### What the exercise asks
All that is wanted is the exact lines from the first line of the data below through the line with "- 애플리케이션은 Serial과", both ends included, with pictures omitted.

### Dataset excerpts
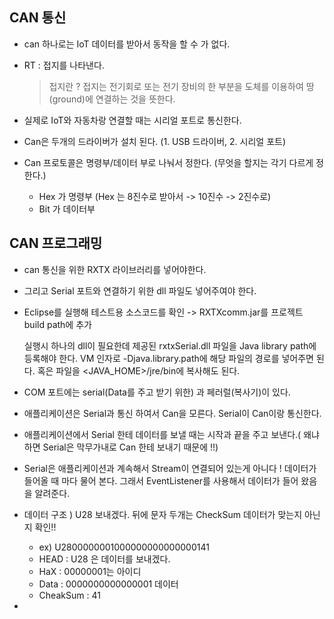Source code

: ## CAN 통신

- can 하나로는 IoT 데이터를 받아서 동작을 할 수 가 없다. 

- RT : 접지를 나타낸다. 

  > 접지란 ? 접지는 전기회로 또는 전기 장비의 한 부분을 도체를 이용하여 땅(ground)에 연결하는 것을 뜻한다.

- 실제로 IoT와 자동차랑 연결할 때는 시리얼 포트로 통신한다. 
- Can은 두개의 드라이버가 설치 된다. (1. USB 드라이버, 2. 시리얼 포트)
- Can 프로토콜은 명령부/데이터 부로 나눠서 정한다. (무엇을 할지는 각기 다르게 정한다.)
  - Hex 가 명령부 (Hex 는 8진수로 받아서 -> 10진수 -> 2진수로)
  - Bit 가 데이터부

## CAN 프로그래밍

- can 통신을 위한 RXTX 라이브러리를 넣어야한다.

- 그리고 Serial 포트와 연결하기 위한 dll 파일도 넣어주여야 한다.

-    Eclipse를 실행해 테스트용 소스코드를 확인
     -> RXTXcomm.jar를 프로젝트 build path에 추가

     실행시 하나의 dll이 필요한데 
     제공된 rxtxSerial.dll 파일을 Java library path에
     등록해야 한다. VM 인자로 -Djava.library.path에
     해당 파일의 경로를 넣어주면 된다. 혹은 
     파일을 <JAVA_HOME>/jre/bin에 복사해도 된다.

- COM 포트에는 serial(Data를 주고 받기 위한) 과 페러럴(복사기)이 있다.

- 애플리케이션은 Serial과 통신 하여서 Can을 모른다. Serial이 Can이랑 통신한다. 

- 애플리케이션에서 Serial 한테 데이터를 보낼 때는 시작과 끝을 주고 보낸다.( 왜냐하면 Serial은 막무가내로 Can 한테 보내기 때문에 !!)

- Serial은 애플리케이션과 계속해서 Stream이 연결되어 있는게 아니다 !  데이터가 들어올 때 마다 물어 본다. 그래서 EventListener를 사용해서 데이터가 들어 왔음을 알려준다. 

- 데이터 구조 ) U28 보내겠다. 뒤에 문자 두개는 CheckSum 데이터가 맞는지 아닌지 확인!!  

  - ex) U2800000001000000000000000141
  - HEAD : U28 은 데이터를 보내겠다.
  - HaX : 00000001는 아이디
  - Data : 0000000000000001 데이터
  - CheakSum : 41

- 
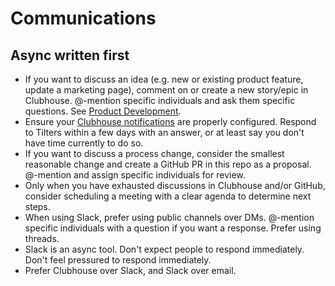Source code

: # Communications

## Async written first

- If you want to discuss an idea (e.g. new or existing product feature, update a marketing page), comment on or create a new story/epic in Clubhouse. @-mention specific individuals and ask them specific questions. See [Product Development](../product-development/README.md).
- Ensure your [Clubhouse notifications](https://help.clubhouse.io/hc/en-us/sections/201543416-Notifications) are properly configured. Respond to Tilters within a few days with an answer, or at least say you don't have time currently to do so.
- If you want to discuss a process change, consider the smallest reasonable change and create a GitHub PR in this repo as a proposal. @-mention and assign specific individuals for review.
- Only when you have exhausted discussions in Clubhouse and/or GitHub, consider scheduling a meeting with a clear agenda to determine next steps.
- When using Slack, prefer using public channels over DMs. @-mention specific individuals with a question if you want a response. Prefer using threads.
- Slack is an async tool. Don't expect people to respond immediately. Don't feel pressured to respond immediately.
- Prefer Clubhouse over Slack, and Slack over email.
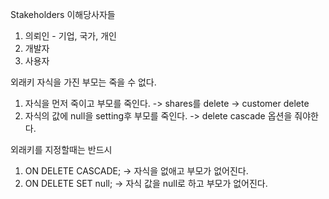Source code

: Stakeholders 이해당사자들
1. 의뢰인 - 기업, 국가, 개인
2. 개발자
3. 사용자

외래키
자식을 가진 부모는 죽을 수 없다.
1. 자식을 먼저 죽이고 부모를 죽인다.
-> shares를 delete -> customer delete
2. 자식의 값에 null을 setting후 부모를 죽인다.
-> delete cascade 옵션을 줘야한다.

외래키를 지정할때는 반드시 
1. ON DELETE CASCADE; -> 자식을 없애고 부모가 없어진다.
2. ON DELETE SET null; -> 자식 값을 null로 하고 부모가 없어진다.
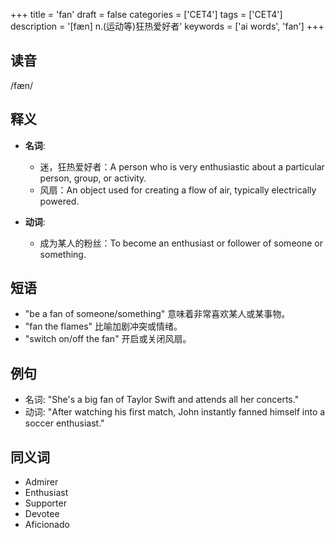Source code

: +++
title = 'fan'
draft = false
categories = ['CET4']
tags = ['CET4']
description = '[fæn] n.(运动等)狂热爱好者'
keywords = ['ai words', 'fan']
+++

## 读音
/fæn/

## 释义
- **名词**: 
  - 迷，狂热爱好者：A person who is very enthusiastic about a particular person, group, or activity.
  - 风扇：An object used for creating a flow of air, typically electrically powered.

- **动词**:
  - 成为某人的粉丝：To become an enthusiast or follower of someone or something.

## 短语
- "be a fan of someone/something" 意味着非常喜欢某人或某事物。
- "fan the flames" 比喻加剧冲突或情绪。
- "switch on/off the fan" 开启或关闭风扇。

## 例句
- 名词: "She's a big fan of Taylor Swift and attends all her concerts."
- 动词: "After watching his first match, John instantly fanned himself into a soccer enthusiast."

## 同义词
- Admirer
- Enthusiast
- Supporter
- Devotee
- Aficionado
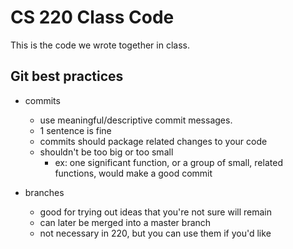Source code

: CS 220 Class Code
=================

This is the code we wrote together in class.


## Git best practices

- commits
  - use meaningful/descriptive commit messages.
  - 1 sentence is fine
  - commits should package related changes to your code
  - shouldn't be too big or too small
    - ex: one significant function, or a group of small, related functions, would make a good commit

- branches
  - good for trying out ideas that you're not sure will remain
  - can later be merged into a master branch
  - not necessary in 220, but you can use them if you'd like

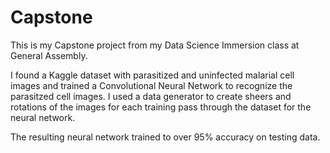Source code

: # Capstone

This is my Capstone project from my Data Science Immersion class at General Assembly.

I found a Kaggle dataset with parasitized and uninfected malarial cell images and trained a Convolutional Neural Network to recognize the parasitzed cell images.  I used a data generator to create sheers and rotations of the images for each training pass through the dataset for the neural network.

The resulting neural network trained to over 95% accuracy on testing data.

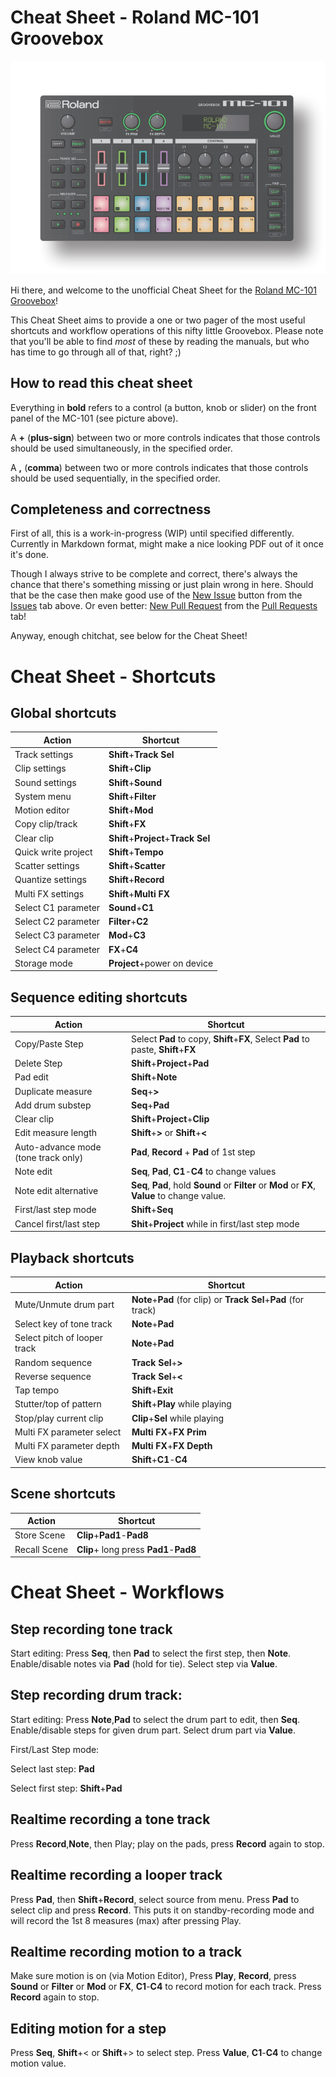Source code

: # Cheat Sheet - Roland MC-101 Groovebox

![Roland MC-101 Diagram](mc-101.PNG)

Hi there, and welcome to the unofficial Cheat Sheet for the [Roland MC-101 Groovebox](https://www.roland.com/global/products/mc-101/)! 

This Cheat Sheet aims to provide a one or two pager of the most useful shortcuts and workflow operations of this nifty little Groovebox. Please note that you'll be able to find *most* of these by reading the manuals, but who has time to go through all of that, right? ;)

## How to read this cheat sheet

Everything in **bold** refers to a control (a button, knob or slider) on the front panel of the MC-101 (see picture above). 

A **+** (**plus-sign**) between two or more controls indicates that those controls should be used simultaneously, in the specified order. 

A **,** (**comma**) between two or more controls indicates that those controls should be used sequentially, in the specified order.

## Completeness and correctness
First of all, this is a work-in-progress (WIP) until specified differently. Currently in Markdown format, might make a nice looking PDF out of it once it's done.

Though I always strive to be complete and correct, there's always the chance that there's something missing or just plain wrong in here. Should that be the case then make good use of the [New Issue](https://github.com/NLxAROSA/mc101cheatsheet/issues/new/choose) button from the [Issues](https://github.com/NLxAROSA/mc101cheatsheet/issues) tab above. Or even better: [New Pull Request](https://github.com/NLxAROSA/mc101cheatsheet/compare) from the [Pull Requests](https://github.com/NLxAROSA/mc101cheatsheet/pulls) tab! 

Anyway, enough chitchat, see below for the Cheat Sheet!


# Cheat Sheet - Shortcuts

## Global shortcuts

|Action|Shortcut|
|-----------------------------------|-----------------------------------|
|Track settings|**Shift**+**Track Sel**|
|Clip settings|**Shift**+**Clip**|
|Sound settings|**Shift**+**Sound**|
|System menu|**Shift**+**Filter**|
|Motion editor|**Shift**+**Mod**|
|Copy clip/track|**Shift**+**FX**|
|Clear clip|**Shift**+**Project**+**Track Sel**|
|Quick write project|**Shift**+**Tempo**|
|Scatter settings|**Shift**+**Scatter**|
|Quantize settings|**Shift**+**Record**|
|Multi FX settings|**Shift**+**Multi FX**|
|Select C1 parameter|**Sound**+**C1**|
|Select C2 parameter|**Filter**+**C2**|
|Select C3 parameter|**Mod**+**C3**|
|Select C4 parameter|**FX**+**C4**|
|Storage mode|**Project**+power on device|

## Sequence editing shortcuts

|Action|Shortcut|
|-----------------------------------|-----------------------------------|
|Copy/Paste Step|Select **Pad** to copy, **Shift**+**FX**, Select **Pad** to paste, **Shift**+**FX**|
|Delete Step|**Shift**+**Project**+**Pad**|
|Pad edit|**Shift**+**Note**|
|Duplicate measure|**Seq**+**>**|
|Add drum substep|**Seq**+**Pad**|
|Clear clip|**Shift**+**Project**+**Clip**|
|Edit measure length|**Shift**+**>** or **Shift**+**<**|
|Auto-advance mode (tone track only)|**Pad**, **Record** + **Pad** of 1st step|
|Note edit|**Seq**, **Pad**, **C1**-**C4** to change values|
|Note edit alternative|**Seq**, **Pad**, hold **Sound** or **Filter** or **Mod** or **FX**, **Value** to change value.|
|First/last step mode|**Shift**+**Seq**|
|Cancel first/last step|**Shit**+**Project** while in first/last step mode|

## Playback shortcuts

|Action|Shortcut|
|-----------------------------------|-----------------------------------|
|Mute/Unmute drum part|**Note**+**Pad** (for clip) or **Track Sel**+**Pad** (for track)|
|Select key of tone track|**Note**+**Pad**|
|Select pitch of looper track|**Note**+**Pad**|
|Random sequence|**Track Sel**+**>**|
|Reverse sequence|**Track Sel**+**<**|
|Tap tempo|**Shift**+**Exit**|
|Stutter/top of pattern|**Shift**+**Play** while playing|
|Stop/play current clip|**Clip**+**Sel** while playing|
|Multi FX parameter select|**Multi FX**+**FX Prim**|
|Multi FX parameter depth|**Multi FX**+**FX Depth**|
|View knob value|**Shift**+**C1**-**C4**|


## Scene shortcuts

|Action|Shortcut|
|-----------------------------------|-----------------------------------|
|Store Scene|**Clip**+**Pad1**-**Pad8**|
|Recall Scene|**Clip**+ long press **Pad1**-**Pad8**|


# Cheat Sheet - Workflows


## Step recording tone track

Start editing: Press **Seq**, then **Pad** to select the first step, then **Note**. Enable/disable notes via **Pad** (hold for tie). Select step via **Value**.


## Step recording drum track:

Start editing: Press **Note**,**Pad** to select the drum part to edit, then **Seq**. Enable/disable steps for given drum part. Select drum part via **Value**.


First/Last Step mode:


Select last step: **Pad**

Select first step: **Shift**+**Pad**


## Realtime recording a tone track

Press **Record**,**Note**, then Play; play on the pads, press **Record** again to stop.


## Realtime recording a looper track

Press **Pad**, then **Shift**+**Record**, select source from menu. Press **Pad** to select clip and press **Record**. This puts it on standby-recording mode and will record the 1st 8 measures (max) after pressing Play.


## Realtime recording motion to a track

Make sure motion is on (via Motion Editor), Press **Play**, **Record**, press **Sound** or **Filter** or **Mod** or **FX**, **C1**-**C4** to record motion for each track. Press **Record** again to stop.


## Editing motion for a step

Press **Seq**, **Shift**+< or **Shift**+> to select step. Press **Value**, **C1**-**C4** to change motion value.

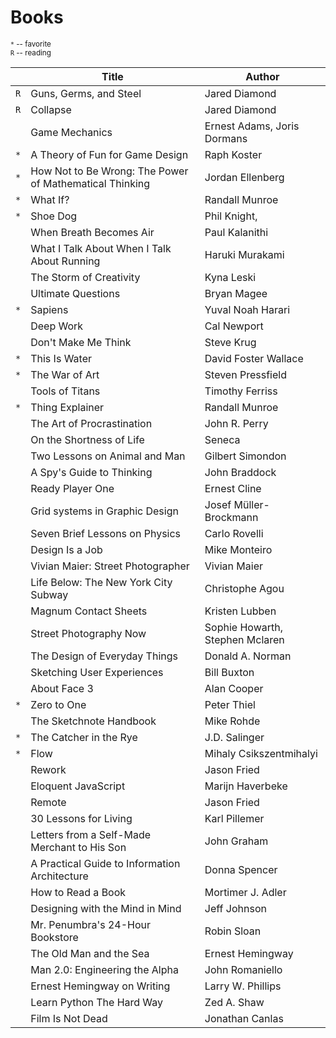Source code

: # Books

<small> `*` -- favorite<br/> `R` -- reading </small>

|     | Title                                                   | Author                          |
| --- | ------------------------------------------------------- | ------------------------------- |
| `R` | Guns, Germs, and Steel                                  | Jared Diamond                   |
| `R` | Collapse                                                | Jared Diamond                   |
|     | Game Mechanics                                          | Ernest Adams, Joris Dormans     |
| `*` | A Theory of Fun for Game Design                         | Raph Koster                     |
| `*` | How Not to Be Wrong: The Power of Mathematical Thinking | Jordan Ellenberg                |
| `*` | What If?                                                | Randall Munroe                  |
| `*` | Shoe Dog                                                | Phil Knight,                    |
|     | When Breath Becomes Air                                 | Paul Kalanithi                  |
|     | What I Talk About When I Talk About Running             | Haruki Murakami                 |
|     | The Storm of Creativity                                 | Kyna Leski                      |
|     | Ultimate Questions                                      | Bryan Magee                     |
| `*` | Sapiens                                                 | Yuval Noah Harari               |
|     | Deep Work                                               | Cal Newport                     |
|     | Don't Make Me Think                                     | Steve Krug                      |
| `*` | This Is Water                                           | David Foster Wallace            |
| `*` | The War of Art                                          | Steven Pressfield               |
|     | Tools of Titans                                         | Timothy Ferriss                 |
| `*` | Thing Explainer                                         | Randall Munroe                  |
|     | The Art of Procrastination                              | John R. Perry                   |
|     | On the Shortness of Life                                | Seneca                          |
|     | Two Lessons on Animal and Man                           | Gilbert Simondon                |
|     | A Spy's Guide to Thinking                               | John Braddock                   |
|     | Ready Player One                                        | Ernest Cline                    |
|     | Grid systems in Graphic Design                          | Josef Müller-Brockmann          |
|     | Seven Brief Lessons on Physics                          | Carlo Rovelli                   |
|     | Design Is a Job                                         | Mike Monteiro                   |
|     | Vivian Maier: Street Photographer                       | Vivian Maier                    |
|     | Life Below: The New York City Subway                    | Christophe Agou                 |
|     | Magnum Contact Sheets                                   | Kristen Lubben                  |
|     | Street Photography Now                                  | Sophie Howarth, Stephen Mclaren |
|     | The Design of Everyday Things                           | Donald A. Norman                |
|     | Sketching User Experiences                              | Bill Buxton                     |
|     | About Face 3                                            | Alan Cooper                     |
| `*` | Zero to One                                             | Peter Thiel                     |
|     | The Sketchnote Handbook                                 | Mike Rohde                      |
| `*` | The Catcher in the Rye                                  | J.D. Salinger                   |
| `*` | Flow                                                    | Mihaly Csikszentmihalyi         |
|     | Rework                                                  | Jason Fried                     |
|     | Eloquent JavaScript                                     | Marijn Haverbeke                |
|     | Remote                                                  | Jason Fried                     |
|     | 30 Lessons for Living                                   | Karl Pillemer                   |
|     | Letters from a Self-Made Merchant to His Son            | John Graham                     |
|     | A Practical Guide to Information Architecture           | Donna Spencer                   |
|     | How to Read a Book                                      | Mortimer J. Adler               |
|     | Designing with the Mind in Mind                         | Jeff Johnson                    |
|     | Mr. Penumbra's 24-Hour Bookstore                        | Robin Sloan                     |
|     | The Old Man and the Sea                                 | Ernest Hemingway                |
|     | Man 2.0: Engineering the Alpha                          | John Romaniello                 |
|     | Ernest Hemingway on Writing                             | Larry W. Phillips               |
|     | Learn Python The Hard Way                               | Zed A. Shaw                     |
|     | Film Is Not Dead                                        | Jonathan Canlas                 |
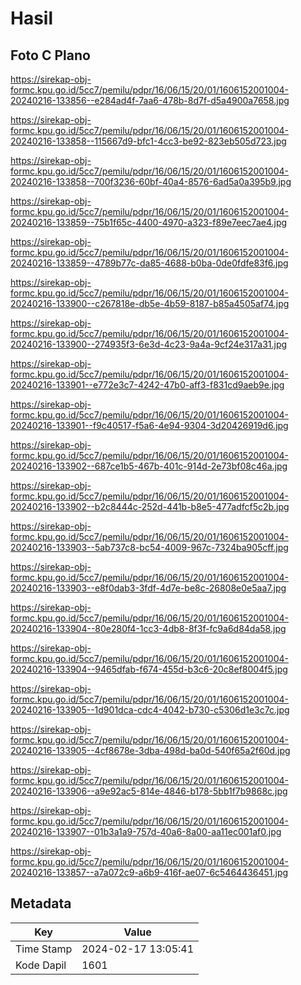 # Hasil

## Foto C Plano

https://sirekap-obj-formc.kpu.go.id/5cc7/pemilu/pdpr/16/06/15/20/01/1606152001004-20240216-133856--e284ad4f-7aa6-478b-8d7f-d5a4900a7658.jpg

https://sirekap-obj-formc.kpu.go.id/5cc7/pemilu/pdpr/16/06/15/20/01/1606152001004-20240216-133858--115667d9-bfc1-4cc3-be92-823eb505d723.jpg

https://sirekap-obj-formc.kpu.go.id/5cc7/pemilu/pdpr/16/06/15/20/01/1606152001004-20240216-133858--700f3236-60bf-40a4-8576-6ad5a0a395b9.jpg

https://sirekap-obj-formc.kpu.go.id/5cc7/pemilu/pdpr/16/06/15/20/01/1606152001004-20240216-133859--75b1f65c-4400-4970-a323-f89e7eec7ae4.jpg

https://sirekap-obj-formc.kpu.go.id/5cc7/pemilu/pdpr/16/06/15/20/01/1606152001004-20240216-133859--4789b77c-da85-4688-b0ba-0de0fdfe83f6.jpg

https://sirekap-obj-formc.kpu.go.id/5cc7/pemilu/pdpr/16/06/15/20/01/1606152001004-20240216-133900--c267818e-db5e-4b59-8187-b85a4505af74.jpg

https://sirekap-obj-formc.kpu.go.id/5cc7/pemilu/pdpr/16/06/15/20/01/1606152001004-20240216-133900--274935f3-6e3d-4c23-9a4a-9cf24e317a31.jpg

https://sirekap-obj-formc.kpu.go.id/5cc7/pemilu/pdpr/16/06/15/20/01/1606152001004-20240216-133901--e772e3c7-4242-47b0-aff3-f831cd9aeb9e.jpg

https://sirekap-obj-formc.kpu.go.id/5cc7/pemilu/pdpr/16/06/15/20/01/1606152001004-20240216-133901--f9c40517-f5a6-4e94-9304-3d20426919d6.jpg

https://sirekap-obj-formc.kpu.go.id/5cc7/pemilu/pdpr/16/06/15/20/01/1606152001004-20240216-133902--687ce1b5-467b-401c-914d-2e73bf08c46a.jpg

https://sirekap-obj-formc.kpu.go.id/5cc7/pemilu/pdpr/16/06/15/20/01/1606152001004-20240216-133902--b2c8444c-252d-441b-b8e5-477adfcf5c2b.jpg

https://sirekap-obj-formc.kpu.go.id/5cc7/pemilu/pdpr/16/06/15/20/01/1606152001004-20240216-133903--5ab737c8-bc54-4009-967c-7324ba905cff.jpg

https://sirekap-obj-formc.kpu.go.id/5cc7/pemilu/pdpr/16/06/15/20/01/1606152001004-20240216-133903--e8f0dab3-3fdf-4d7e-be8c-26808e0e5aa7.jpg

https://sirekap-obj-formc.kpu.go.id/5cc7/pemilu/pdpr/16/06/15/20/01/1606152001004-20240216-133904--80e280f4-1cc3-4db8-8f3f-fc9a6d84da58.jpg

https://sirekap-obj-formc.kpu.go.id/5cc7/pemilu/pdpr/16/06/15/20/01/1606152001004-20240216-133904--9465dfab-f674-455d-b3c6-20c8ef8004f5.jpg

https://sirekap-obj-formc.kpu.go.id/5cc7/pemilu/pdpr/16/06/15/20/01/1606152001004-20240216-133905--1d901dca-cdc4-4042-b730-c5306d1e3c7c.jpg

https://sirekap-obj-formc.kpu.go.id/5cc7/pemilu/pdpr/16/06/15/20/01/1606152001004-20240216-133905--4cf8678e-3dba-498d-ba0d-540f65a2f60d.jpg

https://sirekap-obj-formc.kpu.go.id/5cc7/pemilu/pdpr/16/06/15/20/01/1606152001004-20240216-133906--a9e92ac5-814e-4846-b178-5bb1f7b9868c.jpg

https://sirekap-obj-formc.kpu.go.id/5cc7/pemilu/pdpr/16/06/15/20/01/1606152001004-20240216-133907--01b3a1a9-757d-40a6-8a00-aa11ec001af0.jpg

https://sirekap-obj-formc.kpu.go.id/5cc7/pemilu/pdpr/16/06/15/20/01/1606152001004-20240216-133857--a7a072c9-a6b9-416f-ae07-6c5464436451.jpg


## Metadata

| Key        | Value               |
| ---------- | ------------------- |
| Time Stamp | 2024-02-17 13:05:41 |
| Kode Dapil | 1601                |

### Task answer
Source code

: ## CAN 통신

- can 하나로는 IoT 데이터를 받아서 동작을 할 수 가 없다. 

- RT : 접지를 나타낸다. 

  > 접지란 ? 접지는 전기회로 또는 전기 장비의 한 부분을 도체를 이용하여 땅(ground)에 연결하는 것을 뜻한다.

- 실제로 IoT와 자동차랑 연결할 때는 시리얼 포트로 통신한다. 
- Can은 두개의 드라이버가 설치 된다. (1. USB 드라이버, 2. 시리얼 포트)
- Can 프로토콜은 명령부/데이터 부로 나눠서 정한다. (무엇을 할지는 각기 다르게 정한다.)
  - Hex 가 명령부 (Hex 는 8진수로 받아서 -> 10진수 -> 2진수로)
  - Bit 가 데이터부

## CAN 프로그래밍

- can 통신을 위한 RXTX 라이브러리를 넣어야한다.

- 그리고 Serial 포트와 연결하기 위한 dll 파일도 넣어주여야 한다.

-    Eclipse를 실행해 테스트용 소스코드를 확인
     -> RXTXcomm.jar를 프로젝트 build path에 추가

     실행시 하나의 dll이 필요한데 
     제공된 rxtxSerial.dll 파일을 Java library path에
     등록해야 한다. VM 인자로 -Djava.library.path에
     해당 파일의 경로를 넣어주면 된다. 혹은 
     파일을 <JAVA_HOME>/jre/bin에 복사해도 된다.

- COM 포트에는 serial(Data를 주고 받기 위한) 과 페러럴(복사기)이 있다.

- 애플리케이션은 Serial과 통신 하여서 Can을 모른다. Serial이 Can이랑 통신한다. 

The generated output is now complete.